→ What is needed
Would you print the records below from the first line through the line containing "# 4.4 Sales (Journal) Book", skipping the pictures?
───── Recorded data
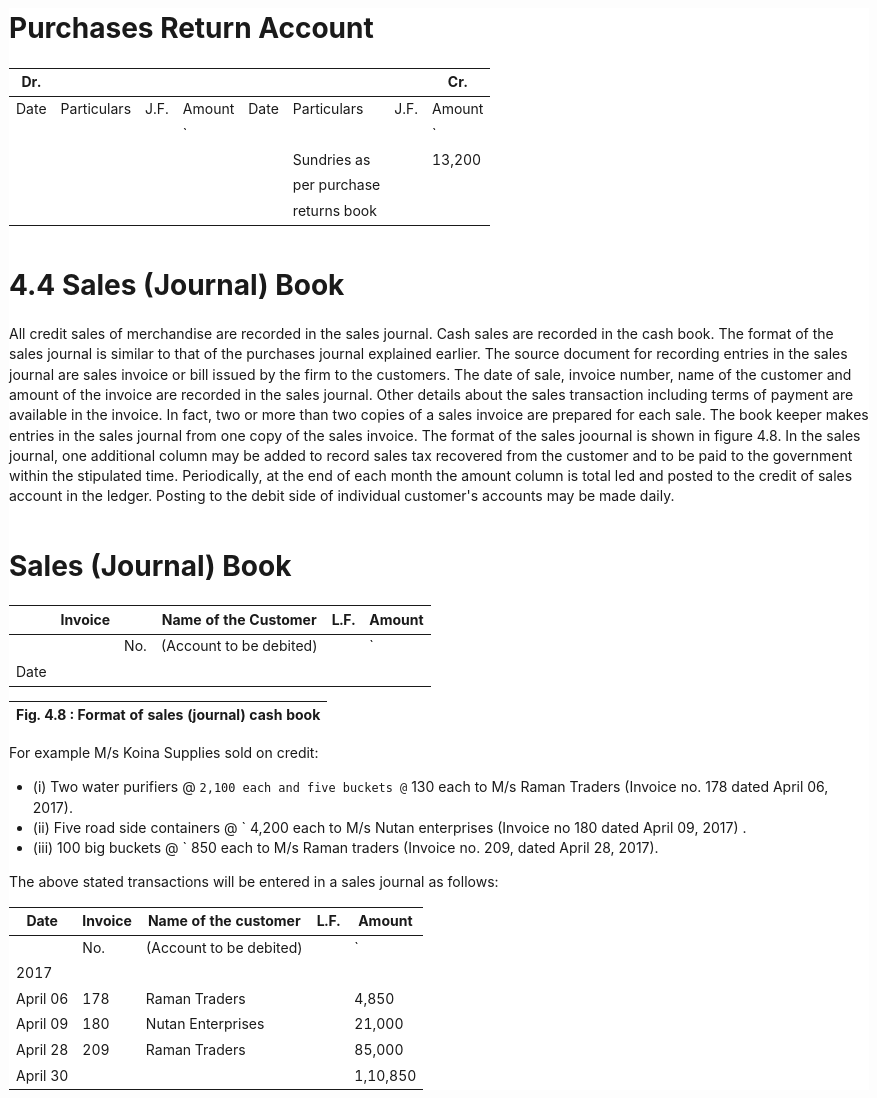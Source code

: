 # Purchases Return Account

| Dr. |  |  |  |  |  |  | Cr. |
| --- | --- | --- | --- | --- | --- | --- | --- |
| Date | Particulars | J.F. | Amount | Date | Particulars | J.F. | Amount |
|  |  |  | ` |  |  |  | ` |
|  |  |  |  |  | Sundries as |  | 13,200 |
|  |  |  |  |  | per purchase |  |  |
|  |  |  |  |  | returns book |  |  |

# 4.4 Sales (Journal) Book

All credit sales of merchandise are recorded in the sales journal. Cash sales are recorded in the cash book. The format of the sales journal is similar to that of the purchases journal explained earlier. The source document for recording entries in the sales journal are sales invoice or bill issued by the firm to the customers. The date of sale, invoice number, name of the customer and amount of the invoice are recorded in the sales journal. Other details about the sales transaction including terms of payment are available in the invoice. In fact, two or more than two copies of a sales invoice are prepared for each sale. The book keeper makes entries in the sales journal from one copy of the sales invoice. The format of the sales joournal is shown in figure 4.8. In the sales journal, one additional column may be added to record sales tax recovered from the customer and to be paid to the government within the stipulated time. Periodically, at the end of each month the amount column is total led and posted to the credit of sales account in the ledger. Posting to the debit side of individual customer's accounts may be made daily.

# Sales (Journal) Book

|  | Invoice |  | Name of the Customer | L.F. | Amount |
| --- | --- | --- | --- | --- | --- |
|  |  | No. | (Account to be debited) |  | ` |
| Date |  |  |  |  |  |

| Fig. 4.8 : Format of sales (journal) cash book |
| --- |

For example M/s Koina Supplies sold on credit:

- (i) Two water purifiers @ ` 2,100 each and five buckets @ ` 130 each to M/s Raman Traders (Invoice no. 178 dated April 06, 2017).
- (ii) Five road side containers @ ` 4,200 each to M/s Nutan enterprises (Invoice no 180 dated April 09, 2017) .
- (iii) 100 big buckets @ ` 850 each to M/s Raman traders (Invoice no. 209, dated April 28, 2017).

The above stated transactions will be entered in a sales journal as follows:

| Date | Invoice | Name of the customer | L.F. | Amount |
| --- | --- | --- | --- | --- |
|  | No. | (Account to be debited) |  | ` |
| 2017 |  |  |  |  |
| April 06 | 178 | Raman Traders |  | 4,850 |
| April 09 | 180 | Nutan Enterprises |  | 21,000 |
| April 28 | 209 | Raman Traders |  | 85,000 |
| April 30 |  |  |  | 1,10,850 |
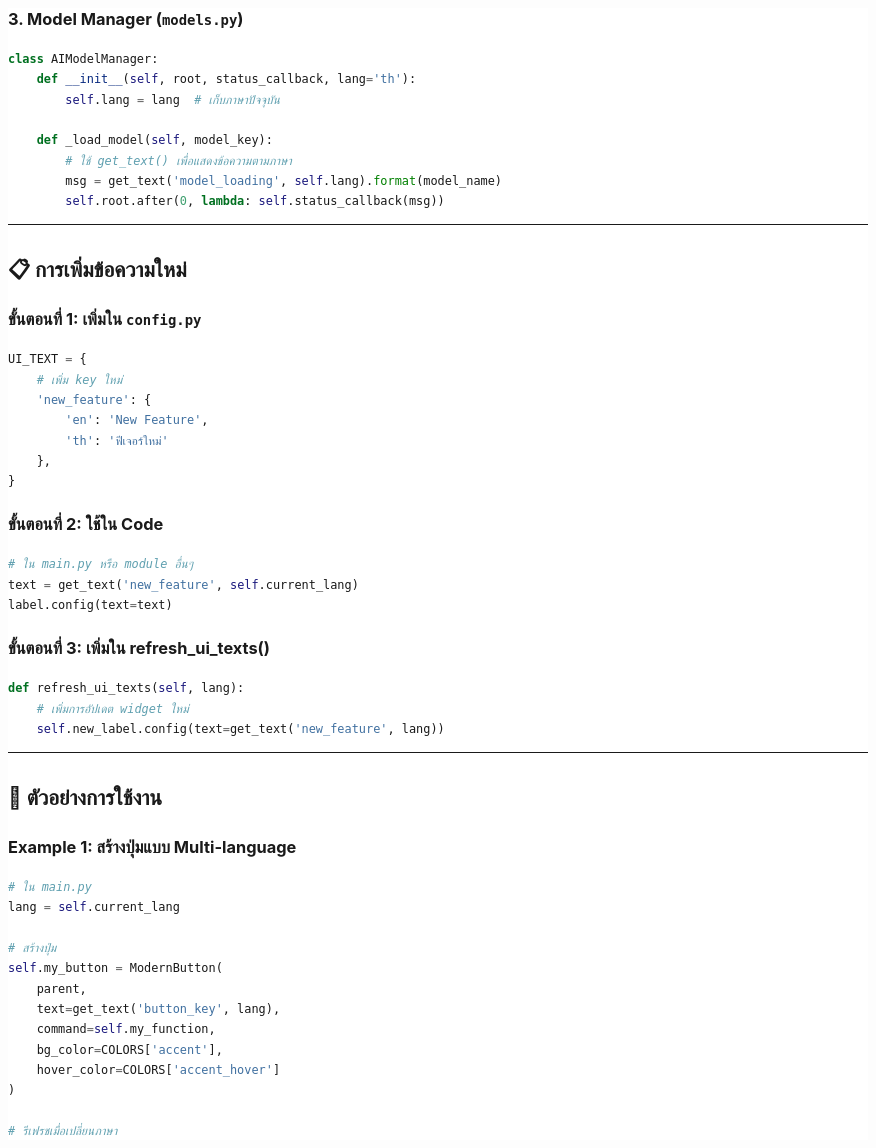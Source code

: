 ### 3. Model Manager (`models.py`)

```python
class AIModelManager:
    def __init__(self, root, status_callback, lang='th'):
        self.lang = lang  # เก็บภาษาปัจจุบัน
    
    def _load_model(self, model_key):
        # ใช้ get_text() เพื่อแสดงข้อความตามภาษา
        msg = get_text('model_loading', self.lang).format(model_name)
        self.root.after(0, lambda: self.status_callback(msg))
```

---

## 📋 การเพิ่มข้อความใหม่

### ขั้นตอนที่ 1: เพิ่มใน `config.py`

```python
UI_TEXT = {
    # เพิ่ม key ใหม่
    'new_feature': {
        'en': 'New Feature',
        'th': 'ฟีเจอร์ใหม่'
    },
}
```

### ขั้นตอนที่ 2: ใช้ใน Code

```python
# ใน main.py หรือ module อื่นๆ
text = get_text('new_feature', self.current_lang)
label.config(text=text)
```

### ขั้นตอนที่ 3: เพิ่มใน refresh_ui_texts()

```python
def refresh_ui_texts(self, lang):
    # เพิ่มการอัปเดต widget ใหม่
    self.new_label.config(text=get_text('new_feature', lang))
```

---

## 🎨 ตัวอย่างการใช้งาน

### Example 1: สร้างปุ่มแบบ Multi-language

```python
# ใน main.py
lang = self.current_lang

# สร้างปุ่ม
self.my_button = ModernButton(
    parent,
    text=get_text('button_key', lang),
    command=self.my_function,
    bg_color=COLORS['accent'],
    hover_color=COLORS['accent_hover']
)

# รีเฟรชเมื่อเปลี่ยนภาษา
```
──────────
→ Solved problem
Source code

: # Purchases Return Account

| Dr. |  |  |  |  |  |  | Cr. |
| --- | --- | --- | --- | --- | --- | --- | --- |
| Date | Particulars | J.F. | Amount | Date | Particulars | J.F. | Amount |
|  |  |  | ` |  |  |  | ` |
|  |  |  |  |  | Sundries as |  | 13,200 |
|  |  |  |  |  | per purchase |  |  |
|  |  |  |  |  | returns book |  |  |

# 4.4 Sales (Journal) Book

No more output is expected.